## [ACTIVITY]
Find and copy each line in the material below where the string "which" occurs.

## [DATASET EXTRACT]

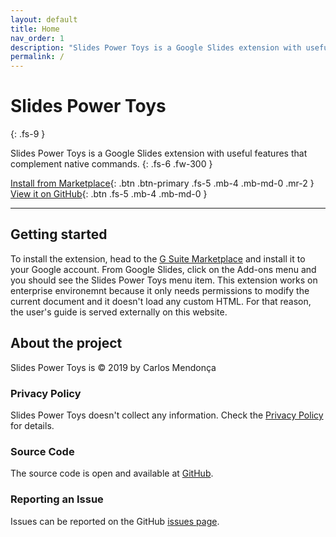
 ```yaml
---
layout: default
title: Home
nav_order: 1
description: "Slides Power Toys is a Google Slides extension with useful features that complement native commands."
permalink: /
---
```


# Slides Power Toys
{: .fs-9 }

Slides Power Toys is a Google Slides extension with useful features that complement native commands.
{: .fs-6 .fw-300 }

[Install from Marketplace](https://gsuite.google.com/marketplace/app/slides_power_toys/589496214902){: .btn .btn-primary .fs-5 .mb-4 .mb-md-0 .mr-2 } [View it on GitHub](https://github.com/CarlosMendonca/Slides-Power-Toys){: .btn .fs-5 .mb-4 .mb-md-0 }

---

## Getting started

To install the extension, head to the [G Suite Marketplace](https://gsuite.google.com/marketplace/app/slides_power_toys/589496214902) and install it to your Google account. From Google Slides, click on the Add-ons menu and you should see the Slides Power Toys menu item. This extension works on enterprise environemnt because it only needs permissions to modify the current document and it doesn't load any custom HTML. For that reason, the user's guide is served externally on this website.

## About the project
Slides Power Toys is &copy; 2019 by Carlos Mendonça

### Privacy Policy
Slides Power Toys doesn't collect any information. Check the [Privacy Policy](https://carlosmendonca.github.io/Slides-Power-Toys-Docs/PRIVACY-POLICY.txt) for details.

### Source Code
The source code is open and available at [GitHub](https://github.com/CarlosMendonca/Slides-Power-Toys).

### Reporting an Issue
Issues can be reported on the GitHub [issues page](https://github.com/CarlosMendonca/Slides-Power-Toys/issues).
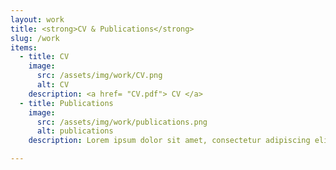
 ```yaml
---
layout: work
title: <strong>CV & Publications</strong>
slug: /work
items:
  - title: CV
    image:
      src: /assets/img/work/CV.png
      alt: CV
    description: <a href= "CV.pdf"> CV </a>
  - title: Publications
    image:
      src: /assets/img/work/publications.png
      alt: publications
    description: Lorem ipsum dolor sit amet, consectetur adipiscing elit, sed do eiusmod tempor incididunt ut labore et dolore magna aliqua. Ut enim ad minim veniam, quis nostrud exercitation ullamco laboris nisi ut aliquip ex ea commodo consequat. Duis aute irure dolor in reprehenderit in voluptate velit esse cillum dolore eu fugiat nulla pariatur. 

---
```

<br />



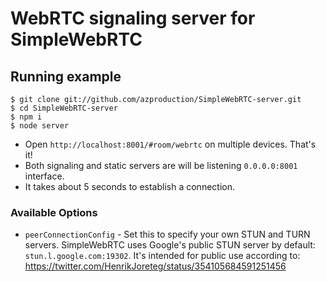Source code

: # WebRTC signaling server for SimpleWebRTC

## Running example

```
$ git clone git://github.com/azproduction/SimpleWebRTC-server.git
$ cd SimpleWebRTC-server
$ npm i
$ node server
```

 - Open `http://localhost:8001/#room/webrtc` on multiple devices. That's it!
 - Both signaling and static servers are will be listening `0.0.0.0:8001` interface.
 - It takes about 5 seconds to establish a connection.

### Available Options

 - `peerConnectionConfig` - Set this to specify your own STUN and TURN servers. SimpleWebRTC uses Google's public STUN server by
 default: `stun.l.google.com:19302`. It's intended for public use according to: https://twitter.com/HenrikJoreteg/status/354105684591251456
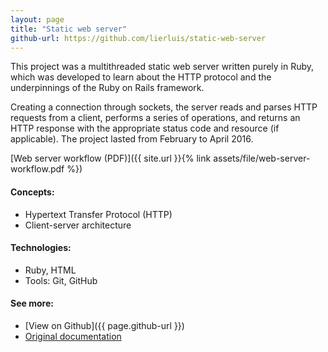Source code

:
 ```yaml
---
layout: page
title: "Static web server"
github-url: https://github.com/lierluis/static-web-server
---
```


This project was a multithreaded static web server written purely in Ruby, which
was developed to learn about the HTTP protocol and the underpinnings of the
Ruby on Rails framework.

Creating a connection through sockets, the server reads and parses HTTP
requests from a client, performs a series of operations, and returns an HTTP
response with the appropriate status code and resource (if applicable).
The project lasted from February to April 2016.

[Web server workflow (PDF)]({{ site.url }}{% link assets/file/web-server-workflow.pdf %})

#### Concepts:
* Hypertext Transfer Protocol (HTTP)
* Client-server architecture

#### Technologies:
* Ruby, HTML
* Tools: Git, GitHub

#### See more:
* [View on Github]({{ page.github-url }})
* [Original documentation](https://goo.gl/0d0PWk)
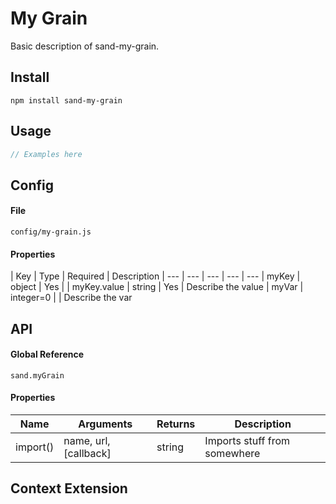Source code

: # My Grain

Basic description of sand-my-grain.

## Install

`npm install sand-my-grain`

## Usage

```JavaScript
// Examples here
```

## Config

#### File

`config/my-grain.js`

#### Properties

| Key | Type | Required | Description
| --- | --- | --- | --- | ---
| myKey | object | Yes |
| myKey.value | string | Yes | Describe the value
| myVar | integer=0 |  | Describe the var

## API

#### Global Reference

`sand.myGrain`

#### Properties

| Name | Arguments | Returns | Description
| --- | --- | --- | ---
| import() | name, url, [callback] | string | Imports stuff from somewhere

## Context Extension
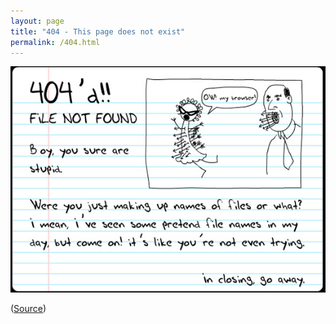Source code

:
 ```yaml
---
layout: page
title: "404 - This page does not exist"
permalink: /404.html
---
```


![Sorry, this page does not exist](/images/funny-404-page.jpg)

([Source](http://homestarrunner.com))
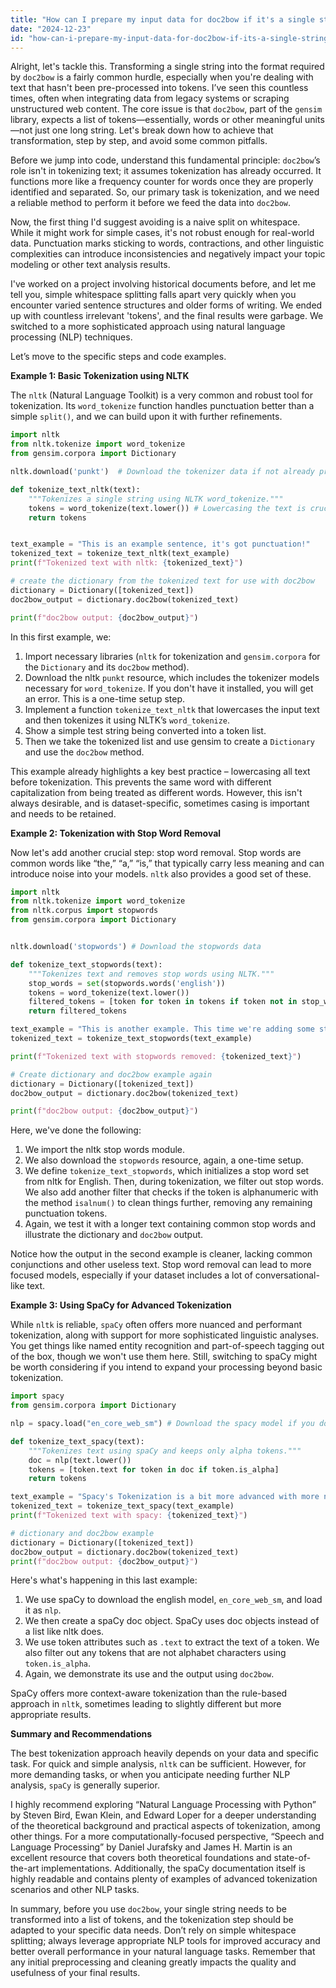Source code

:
 ```yaml
---
title: "How can I prepare my input data for doc2bow if it's a single string instead of an array of unicode tokens?"
date: "2024-12-23"
id: "how-can-i-prepare-my-input-data-for-doc2bow-if-its-a-single-string-instead-of-an-array-of-unicode-tokens"
---
```


Alright, let's tackle this. Transforming a single string into the format required by `doc2bow` is a fairly common hurdle, especially when you're dealing with text that hasn't been pre-processed into tokens. I’ve seen this countless times, often when integrating data from legacy systems or scraping unstructured web content. The core issue is that `doc2bow`, part of the `gensim` library, expects a list of tokens—essentially, words or other meaningful units—not just one long string. Let's break down how to achieve that transformation, step by step, and avoid some common pitfalls.

Before we jump into code, understand this fundamental principle: `doc2bow`’s role isn't in tokenizing text; it assumes tokenization has already occurred. It functions more like a frequency counter for words once they are properly identified and separated. So, our primary task is tokenization, and we need a reliable method to perform it before we feed the data into `doc2bow`.

Now, the first thing I'd suggest avoiding is a naive split on whitespace. While it might work for simple cases, it's not robust enough for real-world data. Punctuation marks sticking to words, contractions, and other linguistic complexities can introduce inconsistencies and negatively impact your topic modeling or other text analysis results.

I've worked on a project involving historical documents before, and let me tell you, simple whitespace splitting falls apart very quickly when you encounter varied sentence structures and older forms of writing. We ended up with countless irrelevant 'tokens', and the final results were garbage. We switched to a more sophisticated approach using natural language processing (NLP) techniques.

Let’s move to the specific steps and code examples.

**Example 1: Basic Tokenization using NLTK**

The `nltk` (Natural Language Toolkit) is a very common and robust tool for tokenization. Its `word_tokenize` function handles punctuation better than a simple `split()`, and we can build upon it with further refinements.

```python
import nltk
from nltk.tokenize import word_tokenize
from gensim.corpora import Dictionary

nltk.download('punkt')  # Download the tokenizer data if not already present

def tokenize_text_nltk(text):
    """Tokenizes a single string using NLTK word_tokenize."""
    tokens = word_tokenize(text.lower()) # Lowercasing the text is crucial
    return tokens


text_example = "This is an example sentence, it's got punctuation!"
tokenized_text = tokenize_text_nltk(text_example)
print(f"Tokenized text with nltk: {tokenized_text}")

# create the dictionary from the tokenized text for use with doc2bow
dictionary = Dictionary([tokenized_text])
doc2bow_output = dictionary.doc2bow(tokenized_text)

print(f"doc2bow output: {doc2bow_output}")
```

In this first example, we:

1.  Import necessary libraries (`nltk` for tokenization and `gensim.corpora` for the `Dictionary` and its `doc2bow` method).
2.  Download the nltk `punkt` resource, which includes the tokenizer models necessary for `word_tokenize`. If you don't have it installed, you will get an error. This is a one-time setup step.
3.  Implement a function `tokenize_text_nltk` that lowercases the input text and then tokenizes it using NLTK’s `word_tokenize`.
4.  Show a simple test string being converted into a token list.
5.  Then we take the tokenized list and use gensim to create a `Dictionary` and use the `doc2bow` method.

This example already highlights a key best practice – lowercasing all text before tokenization. This prevents the same word with different capitalization from being treated as different words. However, this isn't always desirable, and is dataset-specific, sometimes casing is important and needs to be retained.

**Example 2: Tokenization with Stop Word Removal**

Now let's add another crucial step: stop word removal. Stop words are common words like “the,” “a,” “is,” that typically carry less meaning and can introduce noise into your models. `nltk` also provides a good set of these.

```python
import nltk
from nltk.tokenize import word_tokenize
from nltk.corpus import stopwords
from gensim.corpora import Dictionary


nltk.download('stopwords') # Download the stopwords data

def tokenize_text_stopwords(text):
    """Tokenizes text and removes stop words using NLTK."""
    stop_words = set(stopwords.words('english'))
    tokens = word_tokenize(text.lower())
    filtered_tokens = [token for token in tokens if token not in stop_words and token.isalnum()] # Additional filtering to remove any non-alphanumeric tokens
    return filtered_tokens

text_example = "This is another example. This time we're adding some stop words such as and, or, the, a and it's."
tokenized_text = tokenize_text_stopwords(text_example)

print(f"Tokenized text with stopwords removed: {tokenized_text}")

# Create dictionary and doc2bow example again
dictionary = Dictionary([tokenized_text])
doc2bow_output = dictionary.doc2bow(tokenized_text)

print(f"doc2bow output: {doc2bow_output}")
```

Here, we've done the following:

1.  We import the nltk stop words module.
2.  We also download the `stopwords` resource, again, a one-time setup.
3.  We define `tokenize_text_stopwords`, which initializes a stop word set from nltk for English. Then, during tokenization, we filter out stop words. We also add another filter that checks if the token is alphanumeric with the method `isalnum()` to clean things further, removing any remaining punctuation tokens.
4.  Again, we test it with a longer text containing common stop words and illustrate the dictionary and `doc2bow` output.

Notice how the output in the second example is cleaner, lacking common conjunctions and other useless text. Stop word removal can lead to more focused models, especially if your dataset includes a lot of conversational-like text.

**Example 3: Using SpaCy for Advanced Tokenization**

While `nltk` is reliable, `spaCy` often offers more nuanced and performant tokenization, along with support for more sophisticated linguistic analyses. You get things like named entity recognition and part-of-speech tagging out of the box, though we won't use them here. Still, switching to spaCy might be worth considering if you intend to expand your processing beyond basic tokenization.

```python
import spacy
from gensim.corpora import Dictionary

nlp = spacy.load("en_core_web_sm") # Download the spacy model if you don't already have it

def tokenize_text_spacy(text):
    """Tokenizes text using spaCy and keeps only alpha tokens."""
    doc = nlp(text.lower())
    tokens = [token.text for token in doc if token.is_alpha]
    return tokens

text_example = "Spacy's Tokenization is a bit more advanced with more nuances!"
tokenized_text = tokenize_text_spacy(text_example)
print(f"Tokenized text with spacy: {tokenized_text}")

# dictionary and doc2bow example
dictionary = Dictionary([tokenized_text])
doc2bow_output = dictionary.doc2bow(tokenized_text)
print(f"doc2bow output: {doc2bow_output}")

```

Here's what's happening in this last example:

1.  We use spaCy to download the english model, `en_core_web_sm`, and load it as `nlp`.
2.  We then create a spaCy doc object. SpaCy uses doc objects instead of a list like nltk does.
3.  We use token attributes such as `.text` to extract the text of a token. We also filter out any tokens that are not alphabet characters using `token.is_alpha`.
4.  Again, we demonstrate its use and the output using `doc2bow`.

SpaCy offers more context-aware tokenization than the rule-based approach in `nltk`, sometimes leading to slightly different but more appropriate results.

**Summary and Recommendations**

The best tokenization approach heavily depends on your data and specific task. For quick and simple analysis, `nltk` can be sufficient. However, for more demanding tasks, or when you anticipate needing further NLP analysis, `spaCy` is generally superior.

I highly recommend exploring “Natural Language Processing with Python” by Steven Bird, Ewan Klein, and Edward Loper for a deeper understanding of the theoretical background and practical aspects of tokenization, among other things. For a more computationally-focused perspective, “Speech and Language Processing” by Daniel Jurafsky and James H. Martin is an excellent resource that covers both theoretical foundations and state-of-the-art implementations. Additionally, the spaCy documentation itself is highly readable and contains plenty of examples of advanced tokenization scenarios and other NLP tasks.

In summary, before you use `doc2bow`, your single string needs to be transformed into a list of tokens, and the tokenization step should be adapted to your specific data needs. Don’t rely on simple whitespace splitting; always leverage appropriate NLP tools for improved accuracy and better overall performance in your natural language tasks. Remember that any initial preprocessing and cleaning greatly impacts the quality and usefulness of your final results.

## [RESULT]
This project was a multithreaded static web server written purely in Ruby, which
2.  Download the nltk `punkt` resource, which includes the tokenizer models necessary for `word_tokenize`. If you don't have it installed, you will get an error. This is a one-time setup step.
3.  We define `tokenize_text_stopwords`, which initializes a stop word set from nltk for English. Then, during tokenization, we filter out stop words. We also add another filter that checks if the token is alphanumeric with the method `isalnum()` to clean things further, removing any remaining punctuation tokens.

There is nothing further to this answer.